For some reason my recursive function is only returning the number 1 (disregard the 10 I was just testing something)

Here's my code:

int recursive_count(const vector<int>& vec, int key, size_t start){
    if (start == vec.size())
        return true;
    return (vec[start] == key? 23 : key)
        && recursive_count(vec, key, (start+1));
}


int main() {

    vector <int> coco;

    for (int i = 0; i<10; i++) {
        coco.push_back(i);
    }

    cout << coco.size() << endl;

    int j = 6;


    cout << recursive_count(coco, j, 0) << endl;

}
amit
  • 175,853
  • 27
  • 231
  • 333
Manny O
  • 97
  • 2
  • 14
  • 1
    What happens when you step through it with a debugger? – Daniel Daranas Oct 15 '13 at 13:26
  • 3
    What did you expect the result to be? You are returning a boolean answer – amit Oct 15 '13 at 13:26
  • Not sure what you are trying to do, but as is - your function will return false (0) if and only if the input `key` is 0, and 0 is in the vector. Otherwise it will return 1. – amit Oct 15 '13 at 13:27

4 Answers4

3

Not sure what you are trying to do, but as is - your function will return false (0) if and only if the input key is 0 and it is in the vector. Otherwise it will return 1.

This is because you are basically doing boolean AND operation. The operands are true for all values that are not 0, and the only way to get a 0 - is if it is in the vector - and the key is 0.

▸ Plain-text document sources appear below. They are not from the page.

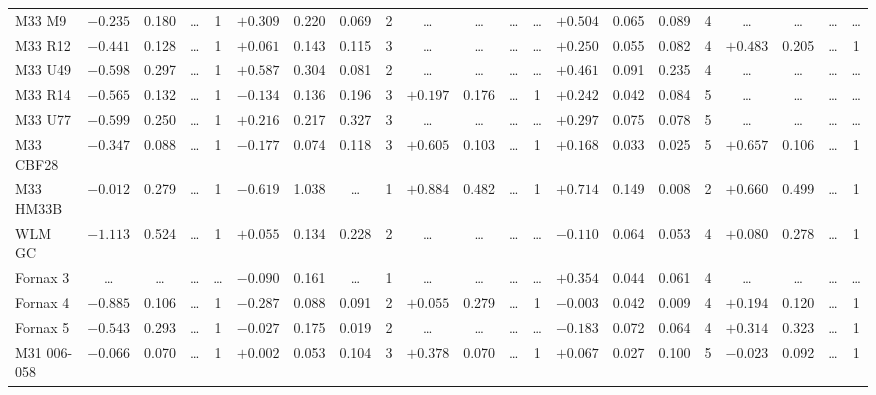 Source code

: \documentclass{aa}
\begin{document}
\begin{appendix}
\begin{table*}
\begin{adjustbox}{width=1\textwidth}
{\begin{tabular}{l cccccccccccccccccccc}
M33 M9        & $-0.235$ & 0.180 & \ldots & 1 & $+0.309$ & 0.220 & 0.069 & 2 & \ldots & \ldots & \ldots & \ldots & $+0.504$ & 0.065 & 0.089 & 4 & \ldots & \ldots & \ldots & \ldots \\
M33 R12       & $-0.441$ & 0.128 & \ldots & 1 & $+0.061$ & 0.143 & 0.115 & 3 & \ldots & \ldots & \ldots & \ldots & $+0.250$ & 0.055 & 0.082 & 4 & $+0.483$ & 0.205 & \ldots & 1 \\
M33 U49       & $-0.598$ & 0.297 & \ldots & 1 & $+0.587$ & 0.304 & 0.081 & 2 & \ldots & \ldots & \ldots & \ldots & $+0.461$ & 0.091 & 0.235 & 4 & \ldots & \ldots & \ldots & \ldots \\
M33 R14       & $-0.565$ & 0.132 & \ldots & 1 & $-0.134$ & 0.136 & 0.196 & 3 & $+0.197$ & 0.176 & \ldots & 1 & $+0.242$ & 0.042 & 0.084 & 5 & \ldots & \ldots & \ldots & \ldots \\
M33 U77       & $-0.599$ & 0.250 & \ldots & 1 & $+0.216$ & 0.217 & 0.327 & 3 & \ldots & \ldots & \ldots & \ldots & $+0.297$ & 0.075 & 0.078 & 5 & \ldots & \ldots & \ldots & \ldots \\
M33 CBF28     & $-0.347$ & 0.088 & \ldots & 1 & $-0.177$ & 0.074 & 0.118 & 3 & $+0.605$ & 0.103 & \ldots & 1 & $+0.168$ & 0.033 & 0.025 & 5 & $+0.657$ & 0.106 & \ldots & 1 \\
M33 HM33B     & $-0.012$ & 0.279 & \ldots & 1 & $-0.619$ & 1.038 & \ldots & 1 & $+0.884$ & 0.482 & \ldots & 1 & $+0.714$ & 0.149 & 0.008 & 2 & $+0.660$ & 0.499 & \ldots & 1 \\
WLM GC        & $-1.113$ & 0.524 & \ldots & 1 & $+0.055$ & 0.134 & 0.228 & 2 & \ldots & \ldots & \ldots & \ldots & $-0.110$ & 0.064 & 0.053 & 4 & $+0.080$ & 0.278 & \ldots & 1 \\
Fornax 3      & \ldots & \ldots & \ldots & \ldots & $-0.090$ & 0.161 & \ldots & 1 & \ldots & \ldots & \ldots & \ldots & $+0.354$ & 0.044 & 0.061 & 4 & \ldots & \ldots & \ldots & \ldots \\
Fornax 4      & $-0.885$ & 0.106 & \ldots & 1 & $-0.287$ & 0.088 & 0.091 & 2 & $+0.055$ & 0.279 & \ldots & 1 & $-0.003$ & 0.042 & 0.009 & 4 & $+0.194$ & 0.120 & \ldots & 1 \\
Fornax 5      & $-0.543$ & 0.293 & \ldots & 1 & $-0.027$ & 0.175 & 0.019 & 2 & \ldots & \ldots & \ldots & \ldots & $-0.183$ & 0.072 & 0.064 & 4 & $+0.314$ & 0.323 & \ldots & 1 \\
M31 006-058   & $-0.066$ & 0.070 & \ldots & 1 & $+0.002$ & 0.053 & 0.104 & 3 & $+0.378$ & 0.070 & \ldots & 1 & $+0.067$ & 0.027 & 0.100 & 5 & $-0.023$ & 0.092 & \ldots & 1 \\

\end{tabular}}
\end{adjustbox}
\end{table*}
\end{appendix}
\end{document}
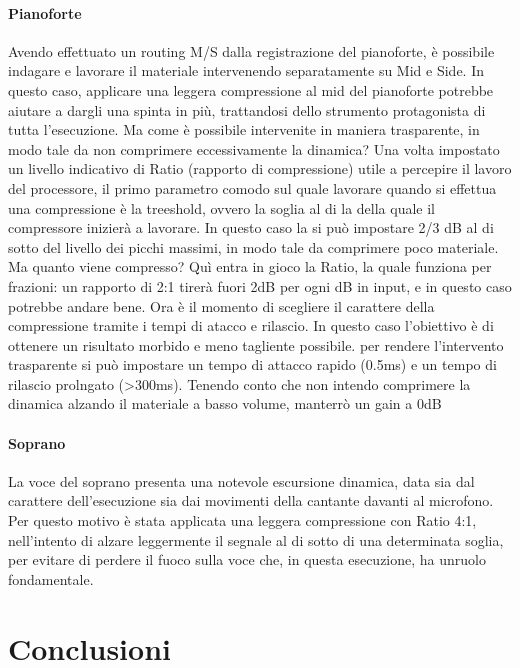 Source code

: 		\paragraph{Pianoforte} Avendo effettuato un routing M/S dalla registrazione del pianoforte, è possibile indagare e lavorare il materiale intervenendo separatamente su Mid e Side. In questo caso, applicare una leggera compressione al mid del pianoforte potrebbe aiutare a dargli una spinta in più, trattandosi dello strumento protagonista di tutta l'esecuzione. Ma come è possibile intervenite in maniera trasparente, in modo tale da non comprimere eccessivamente la dinamica? Una volta impostato un livello indicativo di Ratio (rapporto di compressione) utile a percepire il lavoro del processore, il primo parametro comodo sul quale lavorare quando si effettua una compressione è la treeshold, ovvero la soglia al di la della quale il compressore inizierà a lavorare. In questo caso la si può impostare 2/3 dB al di sotto del livello dei picchi massimi, in modo tale da comprimere poco materiale. Ma quanto viene compresso? Quì entra in gioco la Ratio, la quale funziona per frazioni: un rapporto di 2:1 tirerà fuori 2dB per ogni dB in input, e in questo caso potrebbe andare bene.
		Ora è il momento di scegliere il carattere della compressione tramite i tempi di atacco e rilascio. In questo caso l'obiettivo è di ottenere un risultato morbido e meno tagliente possibile. per rendere l'intervento trasparente si può impostare un tempo di attacco rapido (0.5ms) e un tempo di rilascio prolngato (>300ms).
		Tenendo conto che non intendo comprimere la dinamica alzando il materiale a basso volume, manterrò un gain a 0dB
		
		\paragraph{Soprano} La voce del soprano presenta una notevole escursione dinamica, data sia dal carattere dell'esecuzione sia dai movimenti della cantante davanti al microfono. Per questo motivo è stata applicata una leggera compressione con Ratio 4:1, nell'intento di alzare leggermente il segnale al di sotto di una determinata soglia, per evitare di perdere il fuoco sulla voce che, in questa esecuzione, ha unruolo fondamentale.
	
\section{Conclusioni}

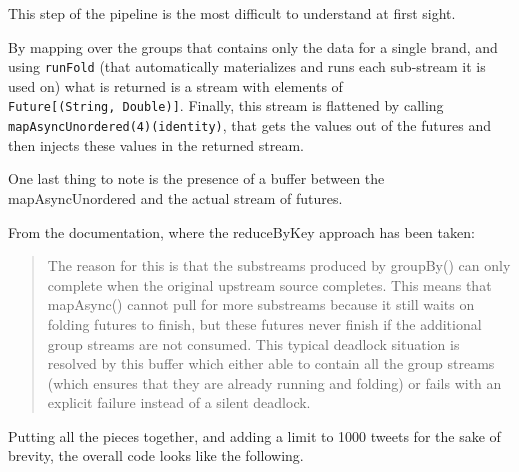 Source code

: This step of the pipeline is the most difficult to understand at first
sight.

By mapping over the groups that contains only the data for a single
brand, and using \texttt{runFold} (that automatically materializes and
runs each sub-stream it is used on) what is returned is a stream with
elements of \texttt{Future{[}(String,\ Double){]}}. Finally, this stream
is flattened by calling \texttt{mapAsyncUnordered(4)(identity)}, that
gets the values out of the futures and then injects these values in the
returned stream.

One last thing to note is the presence of a buffer between the
mapAsyncUnordered and the actual stream of futures.

From the documentation, where the reduceByKey approach has been taken:

\begin{quote}
The reason for this is that the substreams produced by groupBy() can
only complete when the original upstream source completes. This means
that mapAsync() cannot pull for more substreams because it still waits
on folding futures to finish, but these futures never finish if the
additional group streams are not consumed. This typical deadlock
situation is resolved by this buffer which either able to contain all
the group streams (which ensures that they are already running and
folding) or fails with an explicit failure instead of a silent deadlock.
\end{quote}

Putting all the pieces together, and adding a limit to 1000 tweets for
the sake of brevity, the overall code looks like the following.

So, unless you get a false (0) along the way, the answer to the boolean formula is true, which provides the 1.


EDIT:

If you are trying to do count how many times the key is in vec - do the same thing you did in iterative approach:

  1. Start from 0 (make stop condition return 0; instead of return true;)
  2. Increase by 1 whenever the key is found instead of using operator&&, use the operator+.

(I did not give a direct full answer because it seems like HW, try to follow these hints, and ask if you have more questions).

amit
  • 175,853
  • 27
  • 231
  • 333
  • Ok I see but when I changed it to: if (start == vec.size()) return 0; I still received the same error. The start variable is supposed to be set to 0 and keep increasing by 1 until it gets to the size of the vector and then the recursion ends. – Manny O Oct 15 '13 at 13:32
  • 1
    @MannyO: That does not change anything. `23 && 5 == 1`, because result of `&&` is always 0 or 1. You'd only get 5 if the vector was empty. It isn't. – Jan Hudec Oct 15 '13 at 13:34
  • @MannyO What exactly are you trying to achieve? – amit Oct 15 '13 at 13:36
  • I want the function to go through recursively and count how many times the key appears in the vector – Manny O Oct 15 '13 at 13:37
  • @MannyO I gave you some hints how to do so, try to have a look and feel free to ask more question if you fail – amit Oct 15 '13 at 13:41
2

Your recursive_count function always evaluates to a bool

You are either explicitly returning true

if (start == vec.size())
  return true;

or returning a boolean compare

return (vec[start] == key? 23 : key) // this term gets evaluated
        &&  // the term above and below get 'anded', which returns true or false.
        recursive_count(vec, key, (start+1)) // this term gets evaluated

It then gets cast to your return type ( int ), meaning you will only ever get 0 or 1 returned.

Kindread
  • 926
  • 4
  • 12
2

To me it seems that a recursive function for that is nonsense, but anyway...

Think about the recursion concepts.

What is the break condition? That the current character being checked is not in the string anymore. You got that right.

But the recursion case is wrong. You return some kind of bool (what's with the 23 by the way? The one recursion round needs to return 1 if the current element equals key, and 0 otherwise.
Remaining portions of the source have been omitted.